Autre avantage : comme la seule contrainte est un plafond déterminé au niveau du chiffre d'affaires, vous n'avez pas besoin d'un expert comptable ou d'un bilan. C'est important, car beaucoup d'entrepreneurs se sentent, à tort ou à raison, incapables de réaliser un bilan comptable, et un expert coûte cher. Enfin, l'auto-entrepreneur ne paie des charges que sur le chiffre d'affaires qu'il a réalisé. Cette facilité a amené à la création d'entreprises beaucoup de gens qui pensaient la démarche très compliquée. C'est ce qui a permis de passer de 320 à 580 000 créations d'entreprise en 2010 selon les dernières projections.
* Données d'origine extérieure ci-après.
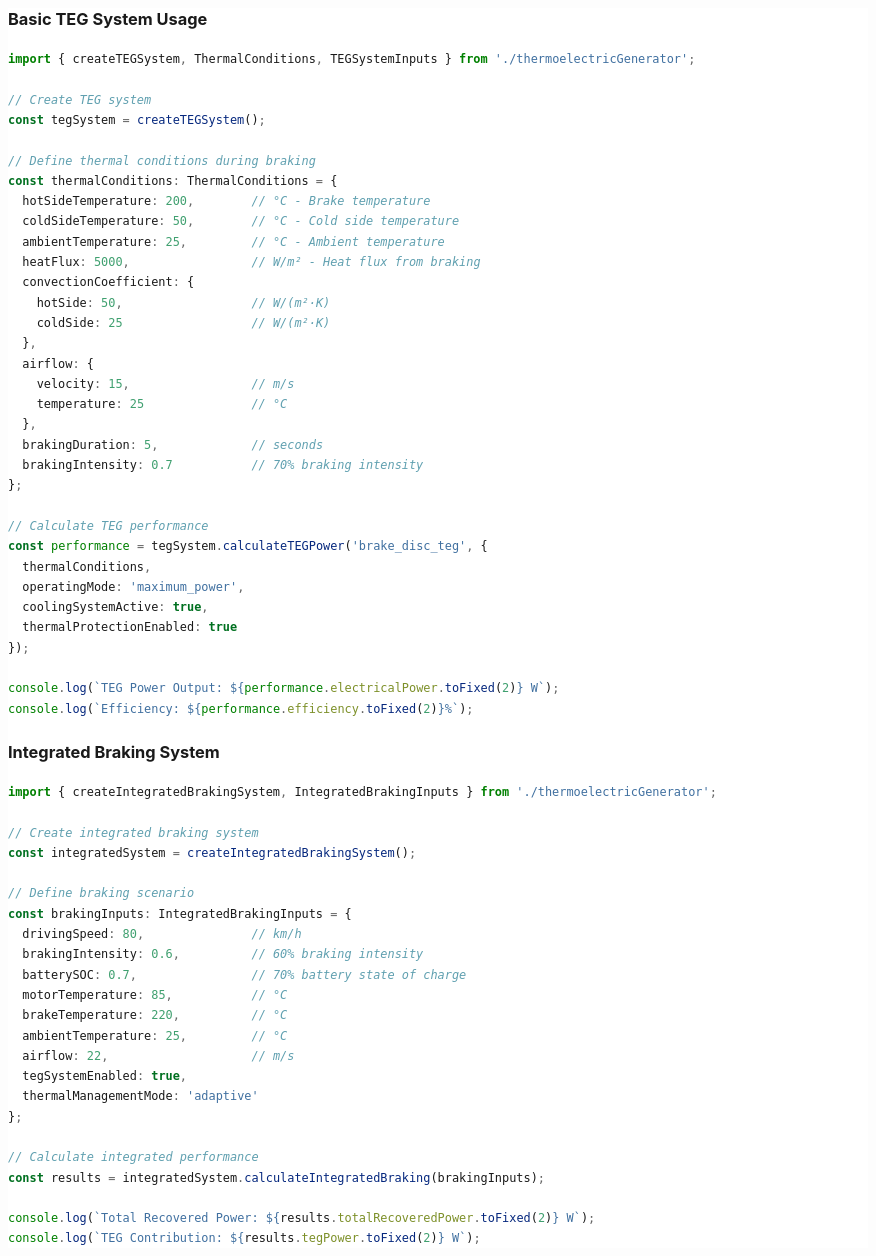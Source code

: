 ### Basic TEG System Usage

```typescript
import { createTEGSystem, ThermalConditions, TEGSystemInputs } from './thermoelectricGenerator';

// Create TEG system
const tegSystem = createTEGSystem();

// Define thermal conditions during braking
const thermalConditions: ThermalConditions = {
  hotSideTemperature: 200,        // °C - Brake temperature
  coldSideTemperature: 50,        // °C - Cold side temperature
  ambientTemperature: 25,         // °C - Ambient temperature
  heatFlux: 5000,                 // W/m² - Heat flux from braking
  convectionCoefficient: {
    hotSide: 50,                  // W/(m²·K)
    coldSide: 25                  // W/(m²·K)
  },
  airflow: {
    velocity: 15,                 // m/s
    temperature: 25               // °C
  },
  brakingDuration: 5,             // seconds
  brakingIntensity: 0.7           // 70% braking intensity
};

// Calculate TEG performance
const performance = tegSystem.calculateTEGPower('brake_disc_teg', {
  thermalConditions,
  operatingMode: 'maximum_power',
  coolingSystemActive: true,
  thermalProtectionEnabled: true
});

console.log(`TEG Power Output: ${performance.electricalPower.toFixed(2)} W`);
console.log(`Efficiency: ${performance.efficiency.toFixed(2)}%`);
```

### Integrated Braking System

```typescript
import { createIntegratedBrakingSystem, IntegratedBrakingInputs } from './thermoelectricGenerator';

// Create integrated braking system
const integratedSystem = createIntegratedBrakingSystem();

// Define braking scenario
const brakingInputs: IntegratedBrakingInputs = {
  drivingSpeed: 80,               // km/h
  brakingIntensity: 0.6,          // 60% braking intensity
  batterySOC: 0.7,                // 70% battery state of charge
  motorTemperature: 85,           // °C
  brakeTemperature: 220,          // °C
  ambientTemperature: 25,         // °C
  airflow: 22,                    // m/s
  tegSystemEnabled: true,
  thermalManagementMode: 'adaptive'
};

// Calculate integrated performance
const results = integratedSystem.calculateIntegratedBraking(brakingInputs);

console.log(`Total Recovered Power: ${results.totalRecoveredPower.toFixed(2)} W`);
console.log(`TEG Contribution: ${results.tegPower.toFixed(2)} W`);
```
Au final, le plus compliqué n'est plus l'arbre administratif, mais d'avoir un bon produit. Quand on débute, le maquis juridique, l'administratif, etc. font peur. On se dit qu'on peut le faire, mais qu'on risque de laisser un peu de chair sur le cactus !

Est-il possible de déterminer le profil type de l'auto-entrepreneur d'aujourd'hui ?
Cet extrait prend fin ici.